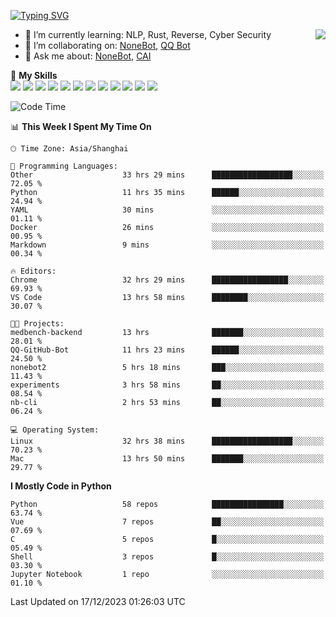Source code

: [![Typing SVG](https://readme-typing-svg.herokuapp.com?size=25&duration=2500&color=8C43EA&vCenter=true&width=200&height=40&lines=Hi+there+%F0%9F%91%8B%F0%9F%8F%BB;I'm+yanyongyu)](https://git.io/typing-svg)

<a href="#">
  <img align="right" src="https://github-readme-stats.vercel.app/api?username=yanyongyu&count_private=true&show_icons=true&bg_color=15,f2f7fd,E0EAFC" />
</a>

- 🌱 I’m currently learning: NLP, Rust, Reverse, Cyber Security
- 👯 I’m collaborating on: [NoneBot](https://github.com/nonebot), [QQ Bot](https://github.com/Mrs4s/go-cqhttp)
- 💬 Ask me about: [NoneBot](https://github.com/nonebot), [CAI](https://github.com/cscs181/CAI)

🌟 **My Skills**  
![](https://img.shields.io/badge/-Python-3e74a2?style=flat-square&logo=Python&logoColor=fff)
![](https://img.shields.io/badge/-TypeScript-3178C6?style=flat-square&logo=TypeScript&logoColor=fff)
![](https://img.shields.io/badge/-Vue-4fc08d?style=flat-square&logo=Vue.js&logoColor=fff)
![](https://img.shields.io/badge/-React-2d98ce?style=flat-square&logo=React&logoColor=fff)
![](https://img.shields.io/badge/-FastAPI-009688?style=flat-square&logo=FastAPI&logoColor=fff)
![](https://img.shields.io/badge/-Linux-000000?style=flat-square&logo=Linux&logoColor=fff)
![](https://img.shields.io/badge/-Docker-2496ED?style=flat-square&logo=Docker&logoColor=fff)
![](https://img.shields.io/badge/-Kubernetes-326CE5?style=flat-square&logo=Kubernetes&logoColor=fff)
![](https://img.shields.io/badge/-GitHub%20Actions-2088FF?style=flat-square&logo=GitHubActions&logoColor=fff)
![](https://img.shields.io/badge/-PostgreSQL-4169E1?style=flat-square&logo=PostgreSQL&logoColor=fff)
![](https://img.shields.io/badge/-Redis-DC382D?style=flat-square&logo=Redis&logoColor=fff)
![](https://img.shields.io/badge/-MongoDB-47A248?style=flat-square&logo=MongoDB&logoColor=fff)

<!--START_SECTION:waka-->
![Code Time](http://img.shields.io/badge/Code%20Time-5%2C503%20hrs%2043%20mins-blue)

📊 **This Week I Spent My Time On** 

```text
🕑︎ Time Zone: Asia/Shanghai

💬 Programming Languages: 
Other                    33 hrs 29 mins      ██████████████████░░░░░░░   72.05 % 
Python                   11 hrs 35 mins      ██████░░░░░░░░░░░░░░░░░░░   24.94 % 
YAML                     30 mins             ░░░░░░░░░░░░░░░░░░░░░░░░░   01.11 % 
Docker                   26 mins             ░░░░░░░░░░░░░░░░░░░░░░░░░   00.95 % 
Markdown                 9 mins              ░░░░░░░░░░░░░░░░░░░░░░░░░   00.34 % 

🔥 Editors: 
Chrome                   32 hrs 29 mins      █████████████████░░░░░░░░   69.93 % 
VS Code                  13 hrs 58 mins      ████████░░░░░░░░░░░░░░░░░   30.07 % 

🐱‍💻 Projects: 
medbench-backend         13 hrs              ███████░░░░░░░░░░░░░░░░░░   28.01 % 
QQ-GitHub-Bot            11 hrs 23 mins      ██████░░░░░░░░░░░░░░░░░░░   24.50 % 
nonebot2                 5 hrs 18 mins       ███░░░░░░░░░░░░░░░░░░░░░░   11.43 % 
experiments              3 hrs 58 mins       ██░░░░░░░░░░░░░░░░░░░░░░░   08.54 % 
nb-cli                   2 hrs 53 mins       ██░░░░░░░░░░░░░░░░░░░░░░░   06.24 % 

💻 Operating System: 
Linux                    32 hrs 38 mins      ██████████████████░░░░░░░   70.23 % 
Mac                      13 hrs 50 mins      ███████░░░░░░░░░░░░░░░░░░   29.77 % 
```

**I Mostly Code in Python** 

```text
Python                   58 repos            ████████████████░░░░░░░░░   63.74 % 
Vue                      7 repos             ██░░░░░░░░░░░░░░░░░░░░░░░   07.69 % 
C                        5 repos             █░░░░░░░░░░░░░░░░░░░░░░░░   05.49 % 
Shell                    3 repos             █░░░░░░░░░░░░░░░░░░░░░░░░   03.30 % 
Jupyter Notebook         1 repo              ░░░░░░░░░░░░░░░░░░░░░░░░░   01.10 % 
```




 Last Updated on 17/12/2023 01:26:03 UTC
<!--END_SECTION:waka-->

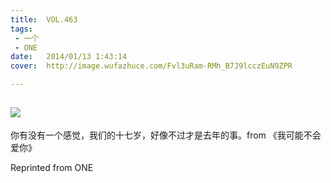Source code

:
 ```yaml
---
title:	VOL.463
tags:
 - 一个
 - ONE
date:	2014/01/13 1:43:14
cover:	http://image.wufazhuce.com/Fvl3uRam-RMh_B7J9lcczEuN9ZPR

---
```

![](http://image.wufazhuce.com/Fvl3uRam-RMh_B7J9lcczEuN9ZPR)
---

你有没有一个感觉，我们的十七岁，好像不过才是去年的事。from 《我可能不会爱你》
 
Reprinted from ONE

What to produce:
You are asked to reproduce each line above exactly, but to exclude the pictures.

Completed exercise:
Source code

: [![Typing SVG](https://readme-typing-svg.herokuapp.com?size=25&duration=2500&color=8C43EA&vCenter=true&width=200&height=40&lines=Hi+there+%F0%9F%91%8B%F0%9F%8F%BB;I'm+yanyongyu)](https://git.io/typing-svg)

<a href="#">
  <img align="right" src="https://github-readme-stats.vercel.app/api?username=yanyongyu&count_private=true&show_icons=true&bg_color=15,f2f7fd,E0EAFC" />
</a>

- 🌱 I’m currently learning: NLP, Rust, Reverse, Cyber Security
- 👯 I’m collaborating on: [NoneBot](https://github.com/nonebot), [QQ Bot](https://github.com/Mrs4s/go-cqhttp)
- 💬 Ask me about: [NoneBot](https://github.com/nonebot), [CAI](https://github.com/cscs181/CAI)

🌟 **My Skills**  
![](https://img.shields.io/badge/-Python-3e74a2?style=flat-square&logo=Python&logoColor=fff)
![](https://img.shields.io/badge/-TypeScript-3178C6?style=flat-square&logo=TypeScript&logoColor=fff)
![](https://img.shields.io/badge/-Vue-4fc08d?style=flat-square&logo=Vue.js&logoColor=fff)
![](https://img.shields.io/badge/-React-2d98ce?style=flat-square&logo=React&logoColor=fff)
![](https://img.shields.io/badge/-FastAPI-009688?style=flat-square&logo=FastAPI&logoColor=fff)
![](https://img.shields.io/badge/-Linux-000000?style=flat-square&logo=Linux&logoColor=fff)
![](https://img.shields.io/badge/-Docker-2496ED?style=flat-square&logo=Docker&logoColor=fff)
![](https://img.shields.io/badge/-Kubernetes-326CE5?style=flat-square&logo=Kubernetes&logoColor=fff)
![](https://img.shields.io/badge/-GitHub%20Actions-2088FF?style=flat-square&logo=GitHubActions&logoColor=fff)
![](https://img.shields.io/badge/-PostgreSQL-4169E1?style=flat-square&logo=PostgreSQL&logoColor=fff)
![](https://img.shields.io/badge/-Redis-DC382D?style=flat-square&logo=Redis&logoColor=fff)
![](https://img.shields.io/badge/-MongoDB-47A248?style=flat-square&logo=MongoDB&logoColor=fff)

<!--START_SECTION:waka-->
![Code Time](http://img.shields.io/badge/Code%20Time-5%2C503%20hrs%2043%20mins-blue)

📊 **This Week I Spent My Time On** 

```text
🕑︎ Time Zone: Asia/Shanghai

💬 Programming Languages: 
Other                    33 hrs 29 mins      ██████████████████░░░░░░░   72.05 % 
Python                   11 hrs 35 mins      ██████░░░░░░░░░░░░░░░░░░░   24.94 % 
YAML                     30 mins             ░░░░░░░░░░░░░░░░░░░░░░░░░   01.11 % 
Docker                   26 mins             ░░░░░░░░░░░░░░░░░░░░░░░░░   00.95 % 
Markdown                 9 mins              ░░░░░░░░░░░░░░░░░░░░░░░░░   00.34 % 

🔥 Editors: 
Chrome                   32 hrs 29 mins      █████████████████░░░░░░░░   69.93 % 
VS Code                  13 hrs 58 mins      ████████░░░░░░░░░░░░░░░░░   30.07 % 

🐱‍💻 Projects: 
medbench-backend         13 hrs              ███████░░░░░░░░░░░░░░░░░░   28.01 % 
QQ-GitHub-Bot            11 hrs 23 mins      ██████░░░░░░░░░░░░░░░░░░░   24.50 % 
nonebot2                 5 hrs 18 mins       ███░░░░░░░░░░░░░░░░░░░░░░   11.43 % 
experiments              3 hrs 58 mins       ██░░░░░░░░░░░░░░░░░░░░░░░   08.54 % 
nb-cli                   2 hrs 53 mins       ██░░░░░░░░░░░░░░░░░░░░░░░   06.24 % 

💻 Operating System: 
Linux                    32 hrs 38 mins      ██████████████████░░░░░░░   70.23 % 
Mac                      13 hrs 50 mins      ███████░░░░░░░░░░░░░░░░░░   29.77 % 
```

**I Mostly Code in Python** 

```text
Python                   58 repos            ████████████████░░░░░░░░░   63.74 % 
Vue                      7 repos             ██░░░░░░░░░░░░░░░░░░░░░░░   07.69 % 
C                        5 repos             █░░░░░░░░░░░░░░░░░░░░░░░░   05.49 % 
Shell                    3 repos             █░░░░░░░░░░░░░░░░░░░░░░░░   03.30 % 
Jupyter Notebook         1 repo              ░░░░░░░░░░░░░░░░░░░░░░░░░   01.10 % 
```




 Last Updated on 17/12/2023 01:26:03 UTC
<!--END_SECTION:waka-->

Source code

:
 ```yaml
---
title:	VOL.463
tags:
 - 一个
 - ONE
date:	2014/01/13 1:43:14
cover:	http://image.wufazhuce.com/Fvl3uRam-RMh_B7J9lcczEuN9ZPR

---
```

![](http://image.wufazhuce.com/Fvl3uRam-RMh_B7J9lcczEuN9ZPR)
---

你有没有一个感觉，我们的十七岁，好像不过才是去年的事。from 《我可能不会爱你》
 
Reprinted from ONE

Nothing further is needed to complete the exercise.